The business was successful, and after a few years they opened a second location in Lidgerwood, when the owners of the pharmacy there were set to retire. It is a “telepharmacy” equipped with a videoconferencing booth where people could consult with the pharmacists in Hankinson. They named it Julie’s Pharmacy. When the pandemic arrived last spring, Falk was managing a staff of 11 people; at home, six of her eight kids were attending Zoom school.

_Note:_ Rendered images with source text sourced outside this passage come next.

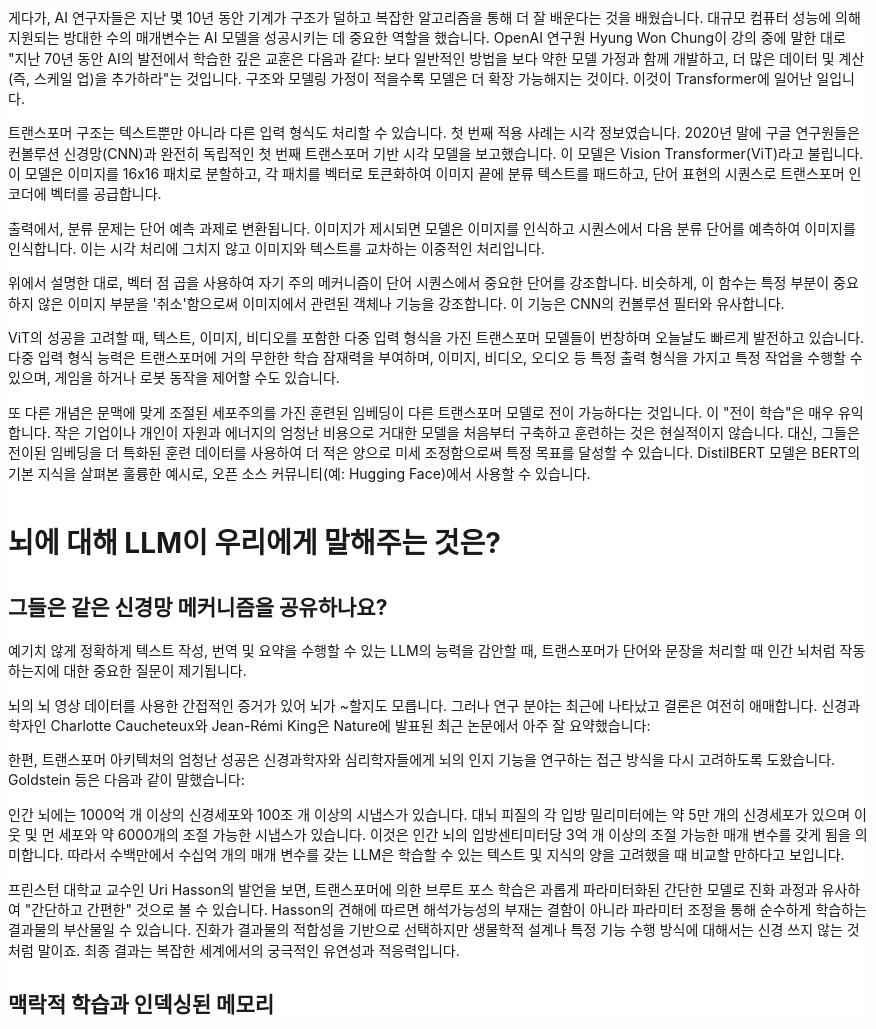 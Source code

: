 게다가, AI 연구자들은 지난 몇 10년 동안 기계가 구조가 덜하고 복잡한 알고리즘을 통해 더 잘 배운다는 것을 배웠습니다. 대규모 컴퓨터 성능에 의해 지원되는 방대한 수의 매개변수는 AI 모델을 성공시키는 데 중요한 역할을 했습니다. OpenAI 연구원 Hyung Won Chung이 강의 중에 말한 대로 "지난 70년 동안 AI의 발전에서 학습한 깊은 교훈은 다음과 같다: 보다 일반적인 방법을 보다 약한 모델 가정과 함께 개발하고, 더 많은 데이터 및 계산(즉, 스케일 업)을 추가하라"는 것입니다. 구조와 모델링 가정이 적을수록 모델은 더 확장 가능해지는 것이다. 이것이 Transformer에 일어난 일입니다.

<div class="content-ad"></div>

트랜스포머 구조는 텍스트뿐만 아니라 다른 입력 형식도 처리할 수 있습니다. 첫 번째 적용 사례는 시각 정보였습니다. 2020년 말에 구글 연구원들은 컨볼루션 신경망(CNN)과 완전히 독립적인 첫 번째 트랜스포머 기반 시각 모델을 보고했습니다. 이 모델은 Vision Transformer(ViT)라고 불립니다. 이 모델은 이미지를 16x16 패치로 분할하고, 각 패치를 벡터로 토큰화하여 이미지 끝에 분류 텍스트를 패드하고, 단어 표현의 시퀀스로 트랜스포머 인코더에 벡터를 공급합니다.

출력에서, 분류 문제는 단어 예측 과제로 변환됩니다. 이미지가 제시되면 모델은 이미지를 인식하고 시퀀스에서 다음 분류 단어를 예측하여 이미지를 인식합니다. 이는 시각 처리에 그치지 않고 이미지와 텍스트를 교차하는 이중적인 처리입니다.

위에서 설명한 대로, 벡터 점 곱을 사용하여 자기 주의 메커니즘이 단어 시퀀스에서 중요한 단어를 강조합니다. 비슷하게, 이 함수는 특정 부분이 중요하지 않은 이미지 부분을 '취소'함으로써 이미지에서 관련된 객체나 기능을 강조합니다. 이 기능은 CNN의 컨볼루션 필터와 유사합니다.

ViT의 성공을 고려할 때, 텍스트, 이미지, 비디오를 포함한 다중 입력 형식을 가진 트랜스포머 모델들이 번창하며 오늘날도 빠르게 발전하고 있습니다. 다중 입력 형식 능력은 트랜스포머에 거의 무한한 학습 잠재력을 부여하며, 이미지, 비디오, 오디오 등 특정 출력 형식을 가지고 특정 작업을 수행할 수 있으며, 게임을 하거나 로봇 동작을 제어할 수도 있습니다.

<div class="content-ad"></div>

또 다른 개념은 문맥에 맞게 조절된 세포주의를 가진 훈련된 임베딩이 다른 트랜스포머 모델로 전이 가능하다는 것입니다. 이 "전이 학습"은 매우 유익합니다. 작은 기업이나 개인이 자원과 에너지의 엄청난 비용으로 거대한 모델을 처음부터 구축하고 훈련하는 것은 현실적이지 않습니다. 대신, 그들은 전이된 임베딩을 더 특화된 훈련 데이터를 사용하여 더 적은 양으로 미세 조정함으로써 특정 목표를 달성할 수 있습니다. DistilBERT 모델은 BERT의 기본 지식을 살펴본 훌륭한 예시로, 오픈 소스 커뮤니티(예: Hugging Face)에서 사용할 수 있습니다.

# 뇌에 대해 LLM이 우리에게 말해주는 것은?

## 그들은 같은 신경망 메커니즘을 공유하나요?

예기치 않게 정확하게 텍스트 작성, 번역 및 요약을 수행할 수 있는 LLM의 능력을 감안할 때, 트랜스포머가 단어와 문장을 처리할 때 인간 뇌처럼 작동하는지에 대한 중요한 질문이 제기됩니다.

<div class="content-ad"></div>

뇌의 뇌 영상 데이터를 사용한 간접적인 증거가 있어 뇌가 ~할지도 모릅니다. 그러나 연구 분야는 최근에 나타났고 결론은 여전히 애매합니다. 신경과학자인 Charlotte Caucheteux와 Jean-Rémi King은 Nature에 발표된 최근 논문에서 아주 잘 요약했습니다:

한편, 트랜스포머 아키텍처의 엄청난 성공은 신경과학자와 심리학자들에게 뇌의 인지 기능을 연구하는 접근 방식을 다시 고려하도록 도왔습니다. Goldstein 등은 다음과 같이 말했습니다:

인간 뇌에는 1000억 개 이상의 신경세포와 100조 개 이상의 시냅스가 있습니다. 대뇌 피질의 각 입방 밀리미터에는 약 5만 개의 신경세포가 있으며 이웃 및 먼 세포와 약 6000개의 조절 가능한 시냅스가 있습니다. 이것은 인간 뇌의 입방센티미터당 3억 개 이상의 조절 가능한 매개 변수를 갖게 됨을 의미합니다. 따라서 수백만에서 수십억 개의 매개 변수를 갖는 LLM은 학습할 수 있는 텍스트 및 지식의 양을 고려했을 때 비교할 만하다고 보입니다.

프린스턴 대학교 교수인 Uri Hasson의 발언을 보면, 트랜스포머에 의한 브루트 포스 학습은 과롭게 파라미터화된 간단한 모델로 진화 과정과 유사하여 "간단하고 간편한" 것으로 볼 수 있습니다. Hasson의 견해에 따르면 해석가능성의 부재는 결함이 아니라 파라미터 조정을 통해 순수하게 학습하는 결과물의 부산물일 수 있습니다. 진화가 결과물의 적합성을 기반으로 선택하지만 생물학적 설계나 특정 기능 수행 방식에 대해서는 신경 쓰지 않는 것처럼 말이죠. 최종 결과는 복잡한 세계에서의 궁극적인 유연성과 적응력입니다.

<div class="content-ad"></div>

## 맥락적 학습과 인덱싱된 메모리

Each week, Falk joins a Zoom meeting with the other providers in the surrounding Richland County. The goal is to avoid stepping on one anothers’ toes, says Kayla Carlson, the county’s public health director. “Sometimes it's very easy. Sometimes it's a little messy,” she says, given the relatively large number of providers doing vaccinations and that people will often sign up for more than one vaccination list. This week, Falk’s pharmacy was delivering second doses to the 65-plus group from three weeks before, which had gone smoothly. But the county was also moving on to first doses for younger people with health conditions. It was important that they all kept pace with each other, and that no one would be overwhelmed by demand or wind up with leftover doses. “The doses aren’t doing any good sitting in the fridge,” Carlson says. “So by the end of the week they should be out of the fridge.”

Recently, this became more complex when the federal government announced it would begin sending doses to pharmacy chains directly. Locations that participated in the plan would stop getting doses from the state, thus making the Zoom negotiations all the more important. In Richland County, a Thrifty White in Wahpeton was taking part in the national plan. The first federal shipment was 200 doses, and Carlson was surprised to hear who had received 195 of them: out-of-staters who signed up through the pharmacy’s regional website.

Most had come from “the cities,” as Carlson puts it—Minneapolis and St. Paul, about three hours away—having seen that North Dakota was further along in the process than Minnesota, which was not yet vaccinating younger people with health conditions. Carlson didn’t see this kind of eligibility travel as particularly problematic; she was pleased more people were getting vaccinated, and it was a little gratifying to know how well Richland County was doing. The state was less pleased. On Monday, Thrifty White closed the “loophole.” Minnesota would have to catch up.